[About this exercise]
Please return each record exactly, leaving nothing out.

[Source data]

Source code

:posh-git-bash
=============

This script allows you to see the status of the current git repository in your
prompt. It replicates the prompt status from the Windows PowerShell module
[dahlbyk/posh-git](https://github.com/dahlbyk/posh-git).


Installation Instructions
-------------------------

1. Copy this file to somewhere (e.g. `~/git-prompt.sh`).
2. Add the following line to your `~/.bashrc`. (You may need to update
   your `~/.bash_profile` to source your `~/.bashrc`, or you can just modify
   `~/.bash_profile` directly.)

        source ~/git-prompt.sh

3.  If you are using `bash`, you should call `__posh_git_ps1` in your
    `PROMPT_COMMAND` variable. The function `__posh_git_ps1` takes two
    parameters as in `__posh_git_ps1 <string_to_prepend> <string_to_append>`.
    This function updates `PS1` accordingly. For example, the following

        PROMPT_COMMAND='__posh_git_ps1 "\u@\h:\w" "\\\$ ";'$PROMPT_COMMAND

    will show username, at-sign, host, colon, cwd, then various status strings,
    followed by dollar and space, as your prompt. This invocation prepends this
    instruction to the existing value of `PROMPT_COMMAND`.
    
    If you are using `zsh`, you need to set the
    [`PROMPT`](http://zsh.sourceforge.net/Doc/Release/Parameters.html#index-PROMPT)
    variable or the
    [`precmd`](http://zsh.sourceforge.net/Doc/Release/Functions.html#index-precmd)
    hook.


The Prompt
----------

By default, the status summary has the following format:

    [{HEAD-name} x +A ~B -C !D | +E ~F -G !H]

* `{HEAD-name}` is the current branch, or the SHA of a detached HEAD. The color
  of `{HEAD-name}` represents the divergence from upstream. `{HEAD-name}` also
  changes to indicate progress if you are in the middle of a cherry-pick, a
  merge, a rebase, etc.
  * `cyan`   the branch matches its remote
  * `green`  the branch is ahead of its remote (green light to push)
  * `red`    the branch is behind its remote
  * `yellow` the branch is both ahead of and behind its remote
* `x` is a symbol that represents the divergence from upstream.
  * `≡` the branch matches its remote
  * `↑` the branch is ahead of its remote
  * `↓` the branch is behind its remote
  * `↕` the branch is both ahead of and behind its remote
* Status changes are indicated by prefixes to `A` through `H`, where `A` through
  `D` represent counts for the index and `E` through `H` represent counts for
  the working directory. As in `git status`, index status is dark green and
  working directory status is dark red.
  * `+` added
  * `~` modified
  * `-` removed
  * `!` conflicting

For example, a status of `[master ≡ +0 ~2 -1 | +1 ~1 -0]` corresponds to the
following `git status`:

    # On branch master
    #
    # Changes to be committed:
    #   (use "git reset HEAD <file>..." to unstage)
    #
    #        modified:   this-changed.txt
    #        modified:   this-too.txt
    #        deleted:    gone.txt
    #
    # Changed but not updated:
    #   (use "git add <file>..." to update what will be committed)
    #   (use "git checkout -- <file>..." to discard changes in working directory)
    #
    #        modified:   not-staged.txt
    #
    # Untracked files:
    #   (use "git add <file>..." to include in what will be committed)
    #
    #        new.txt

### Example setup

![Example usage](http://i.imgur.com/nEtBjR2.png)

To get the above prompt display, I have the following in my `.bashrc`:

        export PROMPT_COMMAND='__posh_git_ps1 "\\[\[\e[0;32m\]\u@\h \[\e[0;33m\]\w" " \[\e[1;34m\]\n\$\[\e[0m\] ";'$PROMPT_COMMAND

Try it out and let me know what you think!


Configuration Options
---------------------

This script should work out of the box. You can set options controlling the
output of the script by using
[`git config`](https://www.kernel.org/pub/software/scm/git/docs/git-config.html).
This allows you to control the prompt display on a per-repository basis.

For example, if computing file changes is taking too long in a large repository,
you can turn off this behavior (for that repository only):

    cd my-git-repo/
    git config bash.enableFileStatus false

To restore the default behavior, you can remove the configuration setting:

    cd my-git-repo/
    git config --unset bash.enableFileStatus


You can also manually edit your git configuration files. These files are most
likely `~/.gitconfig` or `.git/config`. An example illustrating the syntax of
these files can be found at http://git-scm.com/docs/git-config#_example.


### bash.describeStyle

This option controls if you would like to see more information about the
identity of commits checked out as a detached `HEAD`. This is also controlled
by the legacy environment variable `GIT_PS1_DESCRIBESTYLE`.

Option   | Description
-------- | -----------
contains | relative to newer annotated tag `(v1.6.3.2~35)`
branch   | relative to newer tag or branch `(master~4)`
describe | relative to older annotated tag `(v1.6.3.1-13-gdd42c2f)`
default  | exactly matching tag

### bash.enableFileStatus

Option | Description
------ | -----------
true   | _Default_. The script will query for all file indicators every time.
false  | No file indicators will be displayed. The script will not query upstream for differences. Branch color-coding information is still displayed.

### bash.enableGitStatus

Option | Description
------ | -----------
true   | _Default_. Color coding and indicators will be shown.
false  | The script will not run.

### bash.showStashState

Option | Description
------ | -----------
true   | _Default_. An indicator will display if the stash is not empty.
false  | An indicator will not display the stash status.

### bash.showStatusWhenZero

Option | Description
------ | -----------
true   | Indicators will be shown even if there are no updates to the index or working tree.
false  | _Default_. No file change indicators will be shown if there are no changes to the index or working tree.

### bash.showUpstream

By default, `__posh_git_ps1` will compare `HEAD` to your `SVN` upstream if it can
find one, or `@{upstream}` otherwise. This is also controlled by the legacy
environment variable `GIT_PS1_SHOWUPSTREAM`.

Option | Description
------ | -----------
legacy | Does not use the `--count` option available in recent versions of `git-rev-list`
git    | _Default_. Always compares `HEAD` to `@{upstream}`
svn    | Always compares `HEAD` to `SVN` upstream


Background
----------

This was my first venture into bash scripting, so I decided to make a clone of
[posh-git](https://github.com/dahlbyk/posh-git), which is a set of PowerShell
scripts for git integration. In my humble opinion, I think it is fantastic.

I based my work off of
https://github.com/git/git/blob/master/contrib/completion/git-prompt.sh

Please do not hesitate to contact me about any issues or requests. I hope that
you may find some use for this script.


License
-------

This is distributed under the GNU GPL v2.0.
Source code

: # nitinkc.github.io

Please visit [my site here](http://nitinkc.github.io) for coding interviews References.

[Output below]
Source code

:posh-git-bash
=============

This script allows you to see the status of the current git repository in your
prompt. It replicates the prompt status from the Windows PowerShell module
[dahlbyk/posh-git](https://github.com/dahlbyk/posh-git).


Installation Instructions
-------------------------

1. Copy this file to somewhere (e.g. `~/git-prompt.sh`).
2. Add the following line to your `~/.bashrc`. (You may need to update
   your `~/.bash_profile` to source your `~/.bashrc`, or you can just modify
   `~/.bash_profile` directly.)

        source ~/git-prompt.sh

3.  If you are using `bash`, you should call `__posh_git_ps1` in your
    `PROMPT_COMMAND` variable. The function `__posh_git_ps1` takes two
    parameters as in `__posh_git_ps1 <string_to_prepend> <string_to_append>`.
    This function updates `PS1` accordingly. For example, the following

        PROMPT_COMMAND='__posh_git_ps1 "\u@\h:\w" "\\\$ ";'$PROMPT_COMMAND

    will show username, at-sign, host, colon, cwd, then various status strings,
    followed by dollar and space, as your prompt. This invocation prepends this
    instruction to the existing value of `PROMPT_COMMAND`.
    
    If you are using `zsh`, you need to set the
    [`PROMPT`](http://zsh.sourceforge.net/Doc/Release/Parameters.html#index-PROMPT)
    variable or the
    [`precmd`](http://zsh.sourceforge.net/Doc/Release/Functions.html#index-precmd)
    hook.


The Prompt
----------

By default, the status summary has the following format:

    [{HEAD-name} x +A ~B -C !D | +E ~F -G !H]

* `{HEAD-name}` is the current branch, or the SHA of a detached HEAD. The color
  of `{HEAD-name}` represents the divergence from upstream. `{HEAD-name}` also
  changes to indicate progress if you are in the middle of a cherry-pick, a
  merge, a rebase, etc.
  * `cyan`   the branch matches its remote
  * `green`  the branch is ahead of its remote (green light to push)
  * `red`    the branch is behind its remote
  * `yellow` the branch is both ahead of and behind its remote
* `x` is a symbol that represents the divergence from upstream.
  * `≡` the branch matches its remote
  * `↑` the branch is ahead of its remote
  * `↓` the branch is behind its remote
  * `↕` the branch is both ahead of and behind its remote
* Status changes are indicated by prefixes to `A` through `H`, where `A` through
  `D` represent counts for the index and `E` through `H` represent counts for
  the working directory. As in `git status`, index status is dark green and
  working directory status is dark red.
  * `+` added
  * `~` modified
  * `-` removed
  * `!` conflicting

For example, a status of `[master ≡ +0 ~2 -1 | +1 ~1 -0]` corresponds to the
following `git status`:

    # On branch master
    #
    # Changes to be committed:
    #   (use "git reset HEAD <file>..." to unstage)
    #
    #        modified:   this-changed.txt
    #        modified:   this-too.txt
    #        deleted:    gone.txt
    #
    # Changed but not updated:
    #   (use "git add <file>..." to update what will be committed)
    #   (use "git checkout -- <file>..." to discard changes in working directory)
    #
    #        modified:   not-staged.txt
    #
    # Untracked files:
    #   (use "git add <file>..." to include in what will be committed)
    #
    #        new.txt

### Example setup

![Example usage](http://i.imgur.com/nEtBjR2.png)

To get the above prompt display, I have the following in my `.bashrc`:

        export PROMPT_COMMAND='__posh_git_ps1 "\\[\[\e[0;32m\]\u@\h \[\e[0;33m\]\w" " \[\e[1;34m\]\n\$\[\e[0m\] ";'$PROMPT_COMMAND

Try it out and let me know what you think!


Configuration Options
---------------------

This script should work out of the box. You can set options controlling the
output of the script by using
[`git config`](https://www.kernel.org/pub/software/scm/git/docs/git-config.html).
This allows you to control the prompt display on a per-repository basis.

For example, if computing file changes is taking too long in a large repository,
you can turn off this behavior (for that repository only):

    cd my-git-repo/
    git config bash.enableFileStatus false

To restore the default behavior, you can remove the configuration setting:

    cd my-git-repo/
    git config --unset bash.enableFileStatus


You can also manually edit your git configuration files. These files are most
likely `~/.gitconfig` or `.git/config`. An example illustrating the syntax of
these files can be found at http://git-scm.com/docs/git-config#_example.


### bash.describeStyle

This option controls if you would like to see more information about the
identity of commits checked out as a detached `HEAD`. This is also controlled
by the legacy environment variable `GIT_PS1_DESCRIBESTYLE`.

Option   | Description
-------- | -----------
contains | relative to newer annotated tag `(v1.6.3.2~35)`
branch   | relative to newer tag or branch `(master~4)`
describe | relative to older annotated tag `(v1.6.3.1-13-gdd42c2f)`
default  | exactly matching tag

### bash.enableFileStatus

Option | Description
------ | -----------
true   | _Default_. The script will query for all file indicators every time.
false  | No file indicators will be displayed. The script will not query upstream for differences. Branch color-coding information is still displayed.

### bash.enableGitStatus

Option | Description
------ | -----------
true   | _Default_. Color coding and indicators will be shown.
false  | The script will not run.

### bash.showStashState

Option | Description
------ | -----------
true   | _Default_. An indicator will display if the stash is not empty.
false  | An indicator will not display the stash status.

### bash.showStatusWhenZero

Option | Description
------ | -----------
true   | Indicators will be shown even if there are no updates to the index or working tree.
false  | _Default_. No file change indicators will be shown if there are no changes to the index or working tree.

### bash.showUpstream

By default, `__posh_git_ps1` will compare `HEAD` to your `SVN` upstream if it can
find one, or `@{upstream}` otherwise. This is also controlled by the legacy
environment variable `GIT_PS1_SHOWUPSTREAM`.

Option | Description
------ | -----------
legacy | Does not use the `--count` option available in recent versions of `git-rev-list`
git    | _Default_. Always compares `HEAD` to `@{upstream}`
svn    | Always compares `HEAD` to `SVN` upstream


Background
----------

This was my first venture into bash scripting, so I decided to make a clone of
[posh-git](https://github.com/dahlbyk/posh-git), which is a set of PowerShell
scripts for git integration. In my humble opinion, I think it is fantastic.

I based my work off of
https://github.com/git/git/blob/master/contrib/completion/git-prompt.sh

Please do not hesitate to contact me about any issues or requests. I hope that
you may find some use for this script.


License
-------

This is distributed under the GNU GPL v2.0.
Source code

: # nitinkc.github.io

Please visit [my site here](http://nitinkc.github.io) for coding interviews References.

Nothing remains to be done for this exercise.